### About this task
Nothing in the data may be altered as it is transcribed.

### Data records
※

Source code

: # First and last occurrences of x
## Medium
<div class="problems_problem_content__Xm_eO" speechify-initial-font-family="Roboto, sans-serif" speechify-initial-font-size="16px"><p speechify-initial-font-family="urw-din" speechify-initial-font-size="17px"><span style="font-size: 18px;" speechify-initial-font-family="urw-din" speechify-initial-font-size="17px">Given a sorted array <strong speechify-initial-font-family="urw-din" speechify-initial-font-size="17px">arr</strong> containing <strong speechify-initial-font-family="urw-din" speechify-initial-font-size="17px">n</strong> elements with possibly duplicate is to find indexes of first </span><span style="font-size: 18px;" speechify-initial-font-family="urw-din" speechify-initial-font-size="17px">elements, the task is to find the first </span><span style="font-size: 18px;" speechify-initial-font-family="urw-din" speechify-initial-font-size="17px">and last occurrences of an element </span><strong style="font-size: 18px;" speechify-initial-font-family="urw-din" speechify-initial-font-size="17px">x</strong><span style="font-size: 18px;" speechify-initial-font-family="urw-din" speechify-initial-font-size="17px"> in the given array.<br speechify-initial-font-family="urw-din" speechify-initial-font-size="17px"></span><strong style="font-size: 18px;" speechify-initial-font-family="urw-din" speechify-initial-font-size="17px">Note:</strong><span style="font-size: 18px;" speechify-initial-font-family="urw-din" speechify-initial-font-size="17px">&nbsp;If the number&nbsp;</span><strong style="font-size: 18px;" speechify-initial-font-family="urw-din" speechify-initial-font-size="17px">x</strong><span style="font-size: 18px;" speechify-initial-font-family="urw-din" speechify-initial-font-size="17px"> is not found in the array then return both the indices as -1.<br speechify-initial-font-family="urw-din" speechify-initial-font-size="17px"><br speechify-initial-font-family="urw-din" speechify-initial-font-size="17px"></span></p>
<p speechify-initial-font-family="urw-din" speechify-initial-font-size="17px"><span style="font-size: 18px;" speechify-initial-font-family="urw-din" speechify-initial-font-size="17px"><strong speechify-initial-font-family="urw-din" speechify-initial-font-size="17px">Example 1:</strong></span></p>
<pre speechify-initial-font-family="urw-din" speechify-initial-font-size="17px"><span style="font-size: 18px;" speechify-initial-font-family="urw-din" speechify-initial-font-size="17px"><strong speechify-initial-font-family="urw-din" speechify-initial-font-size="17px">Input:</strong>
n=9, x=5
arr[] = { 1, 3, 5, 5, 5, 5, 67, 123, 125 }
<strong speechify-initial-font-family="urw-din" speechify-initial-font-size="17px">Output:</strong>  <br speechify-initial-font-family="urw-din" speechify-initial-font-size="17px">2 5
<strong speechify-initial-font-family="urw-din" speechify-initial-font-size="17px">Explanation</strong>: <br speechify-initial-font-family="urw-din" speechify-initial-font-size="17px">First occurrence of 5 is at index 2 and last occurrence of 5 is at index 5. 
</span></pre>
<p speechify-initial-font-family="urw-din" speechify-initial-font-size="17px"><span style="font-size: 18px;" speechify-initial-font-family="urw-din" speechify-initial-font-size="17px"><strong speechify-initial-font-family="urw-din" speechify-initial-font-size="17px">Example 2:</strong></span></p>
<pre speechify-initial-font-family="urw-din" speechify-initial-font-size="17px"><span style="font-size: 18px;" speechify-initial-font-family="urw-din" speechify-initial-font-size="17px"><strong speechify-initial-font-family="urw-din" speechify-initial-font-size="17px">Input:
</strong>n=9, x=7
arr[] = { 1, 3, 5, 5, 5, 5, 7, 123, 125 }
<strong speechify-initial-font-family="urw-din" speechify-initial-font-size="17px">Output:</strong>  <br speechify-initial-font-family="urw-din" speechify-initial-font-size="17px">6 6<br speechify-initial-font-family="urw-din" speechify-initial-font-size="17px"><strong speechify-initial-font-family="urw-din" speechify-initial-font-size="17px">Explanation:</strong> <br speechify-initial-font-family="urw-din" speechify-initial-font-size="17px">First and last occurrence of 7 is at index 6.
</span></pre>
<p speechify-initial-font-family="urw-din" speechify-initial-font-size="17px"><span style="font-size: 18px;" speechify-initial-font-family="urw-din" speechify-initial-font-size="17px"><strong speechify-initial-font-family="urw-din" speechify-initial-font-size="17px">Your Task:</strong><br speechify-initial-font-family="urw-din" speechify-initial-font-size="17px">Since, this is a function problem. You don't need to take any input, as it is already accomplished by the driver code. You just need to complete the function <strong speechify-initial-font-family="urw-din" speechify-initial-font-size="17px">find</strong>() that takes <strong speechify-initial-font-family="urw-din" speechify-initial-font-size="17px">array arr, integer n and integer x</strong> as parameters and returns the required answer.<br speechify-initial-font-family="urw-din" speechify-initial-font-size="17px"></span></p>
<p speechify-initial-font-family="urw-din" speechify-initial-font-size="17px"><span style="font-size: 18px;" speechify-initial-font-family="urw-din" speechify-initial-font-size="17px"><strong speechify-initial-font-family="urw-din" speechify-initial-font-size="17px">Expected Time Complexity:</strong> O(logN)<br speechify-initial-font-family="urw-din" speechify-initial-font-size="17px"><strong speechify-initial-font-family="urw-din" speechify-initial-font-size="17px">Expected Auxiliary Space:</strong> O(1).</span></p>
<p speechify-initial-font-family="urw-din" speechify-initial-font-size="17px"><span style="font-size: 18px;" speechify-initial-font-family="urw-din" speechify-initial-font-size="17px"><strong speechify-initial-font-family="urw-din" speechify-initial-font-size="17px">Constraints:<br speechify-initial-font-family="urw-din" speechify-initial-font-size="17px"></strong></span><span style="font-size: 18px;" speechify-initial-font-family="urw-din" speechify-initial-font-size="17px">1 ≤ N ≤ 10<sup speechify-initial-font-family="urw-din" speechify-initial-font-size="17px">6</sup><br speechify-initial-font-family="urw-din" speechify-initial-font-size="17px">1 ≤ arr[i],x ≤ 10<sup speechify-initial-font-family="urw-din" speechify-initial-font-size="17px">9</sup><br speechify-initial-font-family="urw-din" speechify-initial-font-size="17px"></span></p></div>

※

### Response area
Source code

: # First and last occurrences of x
## Medium
<div class="problems_problem_content__Xm_eO" speechify-initial-font-family="Roboto, sans-serif" speechify-initial-font-size="16px"><p speechify-initial-font-family="urw-din" speechify-initial-font-size="17px"><span style="font-size: 18px;" speechify-initial-font-family="urw-din" speechify-initial-font-size="17px">Given a sorted array <strong speechify-initial-font-family="urw-din" speechify-initial-font-size="17px">arr</strong> containing <strong speechify-initial-font-family="urw-din" speechify-initial-font-size="17px">n</strong> elements with possibly duplicate is to find indexes of first </span><span style="font-size: 18px;" speechify-initial-font-family="urw-din" speechify-initial-font-size="17px">elements, the task is to find the first </span><span style="font-size: 18px;" speechify-initial-font-family="urw-din" speechify-initial-font-size="17px">and last occurrences of an element </span><strong style="font-size: 18px;" speechify-initial-font-family="urw-din" speechify-initial-font-size="17px">x</strong><span style="font-size: 18px;" speechify-initial-font-family="urw-din" speechify-initial-font-size="17px"> in the given array.<br speechify-initial-font-family="urw-din" speechify-initial-font-size="17px"></span><strong style="font-size: 18px;" speechify-initial-font-family="urw-din" speechify-initial-font-size="17px">Note:</strong><span style="font-size: 18px;" speechify-initial-font-family="urw-din" speechify-initial-font-size="17px">&nbsp;If the number&nbsp;</span><strong style="font-size: 18px;" speechify-initial-font-family="urw-din" speechify-initial-font-size="17px">x</strong><span style="font-size: 18px;" speechify-initial-font-family="urw-din" speechify-initial-font-size="17px"> is not found in the array then return both the indices as -1.<br speechify-initial-font-family="urw-din" speechify-initial-font-size="17px"><br speechify-initial-font-family="urw-din" speechify-initial-font-size="17px"></span></p>
<p speechify-initial-font-family="urw-din" speechify-initial-font-size="17px"><span style="font-size: 18px;" speechify-initial-font-family="urw-din" speechify-initial-font-size="17px"><strong speechify-initial-font-family="urw-din" speechify-initial-font-size="17px">Example 1:</strong></span></p>
<pre speechify-initial-font-family="urw-din" speechify-initial-font-size="17px"><span style="font-size: 18px;" speechify-initial-font-family="urw-din" speechify-initial-font-size="17px"><strong speechify-initial-font-family="urw-din" speechify-initial-font-size="17px">Input:</strong>
n=9, x=5
arr[] = { 1, 3, 5, 5, 5, 5, 67, 123, 125 }
<strong speechify-initial-font-family="urw-din" speechify-initial-font-size="17px">Output:</strong>  <br speechify-initial-font-family="urw-din" speechify-initial-font-size="17px">2 5
<strong speechify-initial-font-family="urw-din" speechify-initial-font-size="17px">Explanation</strong>: <br speechify-initial-font-family="urw-din" speechify-initial-font-size="17px">First occurrence of 5 is at index 2 and last occurrence of 5 is at index 5. 
</span></pre>
<p speechify-initial-font-family="urw-din" speechify-initial-font-size="17px"><span style="font-size: 18px;" speechify-initial-font-family="urw-din" speechify-initial-font-size="17px"><strong speechify-initial-font-family="urw-din" speechify-initial-font-size="17px">Example 2:</strong></span></p>
<pre speechify-initial-font-family="urw-din" speechify-initial-font-size="17px"><span style="font-size: 18px;" speechify-initial-font-family="urw-din" speechify-initial-font-size="17px"><strong speechify-initial-font-family="urw-din" speechify-initial-font-size="17px">Input:
</strong>n=9, x=7
arr[] = { 1, 3, 5, 5, 5, 5, 7, 123, 125 }
<strong speechify-initial-font-family="urw-din" speechify-initial-font-size="17px">Output:</strong>  <br speechify-initial-font-family="urw-din" speechify-initial-font-size="17px">6 6<br speechify-initial-font-family="urw-din" speechify-initial-font-size="17px"><strong speechify-initial-font-family="urw-din" speechify-initial-font-size="17px">Explanation:</strong> <br speechify-initial-font-family="urw-din" speechify-initial-font-size="17px">First and last occurrence of 7 is at index 6.
</span></pre>
<p speechify-initial-font-family="urw-din" speechify-initial-font-size="17px"><span style="font-size: 18px;" speechify-initial-font-family="urw-din" speechify-initial-font-size="17px"><strong speechify-initial-font-family="urw-din" speechify-initial-font-size="17px">Your Task:</strong><br speechify-initial-font-family="urw-din" speechify-initial-font-size="17px">Since, this is a function problem. You don't need to take any input, as it is already accomplished by the driver code. You just need to complete the function <strong speechify-initial-font-family="urw-din" speechify-initial-font-size="17px">find</strong>() that takes <strong speechify-initial-font-family="urw-din" speechify-initial-font-size="17px">array arr, integer n and integer x</strong> as parameters and returns the required answer.<br speechify-initial-font-family="urw-din" speechify-initial-font-size="17px"></span></p>
<p speechify-initial-font-family="urw-din" speechify-initial-font-size="17px"><span style="font-size: 18px;" speechify-initial-font-family="urw-din" speechify-initial-font-size="17px"><strong speechify-initial-font-family="urw-din" speechify-initial-font-size="17px">Expected Time Complexity:</strong> O(logN)<br speechify-initial-font-family="urw-din" speechify-initial-font-size="17px"><strong speechify-initial-font-family="urw-din" speechify-initial-font-size="17px">Expected Auxiliary Space:</strong> O(1).</span></p>
<p speechify-initial-font-family="urw-din" speechify-initial-font-size="17px"><span style="font-size: 18px;" speechify-initial-font-family="urw-din" speechify-initial-font-size="17px"><strong speechify-initial-font-family="urw-din" speechify-initial-font-size="17px">Constraints:<br speechify-initial-font-family="urw-din" speechify-initial-font-size="17px"></strong></span><span style="font-size: 18px;" speechify-initial-font-family="urw-din" speechify-initial-font-size="17px">1 ≤ N ≤ 10<sup speechify-initial-font-family="urw-din" speechify-initial-font-size="17px">6</sup><br speechify-initial-font-family="urw-din" speechify-initial-font-size="17px">1 ≤ arr[i],x ≤ 10<sup speechify-initial-font-family="urw-din" speechify-initial-font-size="17px">9</sup><br speechify-initial-font-family="urw-din" speechify-initial-font-size="17px"></span></p></div>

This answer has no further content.